Segment Start: Extracted entries

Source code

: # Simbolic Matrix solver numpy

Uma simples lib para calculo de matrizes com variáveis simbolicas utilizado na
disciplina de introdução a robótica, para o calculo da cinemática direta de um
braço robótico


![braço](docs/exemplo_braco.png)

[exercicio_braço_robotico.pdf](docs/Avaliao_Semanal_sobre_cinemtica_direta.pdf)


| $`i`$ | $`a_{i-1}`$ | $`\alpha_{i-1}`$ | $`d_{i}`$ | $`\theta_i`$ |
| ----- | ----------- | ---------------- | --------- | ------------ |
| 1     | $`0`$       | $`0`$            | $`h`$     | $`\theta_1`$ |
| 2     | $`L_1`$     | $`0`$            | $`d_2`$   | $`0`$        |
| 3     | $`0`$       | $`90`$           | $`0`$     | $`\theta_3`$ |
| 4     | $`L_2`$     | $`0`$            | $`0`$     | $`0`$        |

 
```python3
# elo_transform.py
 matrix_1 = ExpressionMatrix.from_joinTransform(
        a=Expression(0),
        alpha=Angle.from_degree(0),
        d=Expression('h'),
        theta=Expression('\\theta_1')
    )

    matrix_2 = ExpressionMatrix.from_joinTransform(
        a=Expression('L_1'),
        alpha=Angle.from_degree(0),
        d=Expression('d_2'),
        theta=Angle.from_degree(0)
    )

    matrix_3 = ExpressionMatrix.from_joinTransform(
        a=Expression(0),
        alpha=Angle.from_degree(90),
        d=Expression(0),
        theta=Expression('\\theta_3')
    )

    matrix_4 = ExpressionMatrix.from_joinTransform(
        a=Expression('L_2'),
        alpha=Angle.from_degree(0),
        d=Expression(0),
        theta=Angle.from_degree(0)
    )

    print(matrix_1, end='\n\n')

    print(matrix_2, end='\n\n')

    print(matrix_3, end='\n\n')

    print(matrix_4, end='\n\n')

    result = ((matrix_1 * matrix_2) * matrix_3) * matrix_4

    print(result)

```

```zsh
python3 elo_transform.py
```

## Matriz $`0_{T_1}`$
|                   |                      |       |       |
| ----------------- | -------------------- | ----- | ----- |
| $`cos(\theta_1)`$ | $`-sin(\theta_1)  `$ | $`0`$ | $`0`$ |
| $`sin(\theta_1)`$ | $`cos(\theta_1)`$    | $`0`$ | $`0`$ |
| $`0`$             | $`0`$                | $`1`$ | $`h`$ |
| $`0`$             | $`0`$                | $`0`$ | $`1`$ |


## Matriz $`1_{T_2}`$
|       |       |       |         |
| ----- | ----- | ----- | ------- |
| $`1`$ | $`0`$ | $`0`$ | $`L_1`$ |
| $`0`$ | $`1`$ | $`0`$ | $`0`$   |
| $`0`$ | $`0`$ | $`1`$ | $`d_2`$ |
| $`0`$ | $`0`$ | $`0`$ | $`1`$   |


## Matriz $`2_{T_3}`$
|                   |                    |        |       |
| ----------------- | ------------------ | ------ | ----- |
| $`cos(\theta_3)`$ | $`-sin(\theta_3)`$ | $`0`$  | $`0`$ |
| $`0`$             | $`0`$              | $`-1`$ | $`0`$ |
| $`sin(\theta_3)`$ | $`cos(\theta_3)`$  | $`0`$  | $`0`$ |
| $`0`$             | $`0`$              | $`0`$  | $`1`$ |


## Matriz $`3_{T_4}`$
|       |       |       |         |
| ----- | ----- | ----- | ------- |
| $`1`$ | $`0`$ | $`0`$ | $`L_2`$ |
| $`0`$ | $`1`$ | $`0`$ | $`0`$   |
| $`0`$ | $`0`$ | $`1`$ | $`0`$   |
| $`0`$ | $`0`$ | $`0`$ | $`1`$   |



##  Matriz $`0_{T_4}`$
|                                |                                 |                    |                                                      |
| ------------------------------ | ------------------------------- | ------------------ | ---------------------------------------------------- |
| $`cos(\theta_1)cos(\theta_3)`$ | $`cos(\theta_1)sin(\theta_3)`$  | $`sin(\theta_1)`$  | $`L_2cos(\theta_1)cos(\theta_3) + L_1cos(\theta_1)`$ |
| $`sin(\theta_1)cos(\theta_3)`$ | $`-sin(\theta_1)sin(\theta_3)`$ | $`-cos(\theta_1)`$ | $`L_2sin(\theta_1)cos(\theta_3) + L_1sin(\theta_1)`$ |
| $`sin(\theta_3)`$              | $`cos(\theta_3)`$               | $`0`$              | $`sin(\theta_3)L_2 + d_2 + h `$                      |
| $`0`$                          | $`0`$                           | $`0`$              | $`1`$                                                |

Segment End: Extracted entries

• [What the task asks]: Which lines in the records above contain the string "docs"? Copy each one.

• [Written reply]:
![braço](docs/exemplo_braco.png)
[exercicio_braço_robotico.pdf](docs/Avaliao_Semanal_sobre_cinemtica_direta.pdf)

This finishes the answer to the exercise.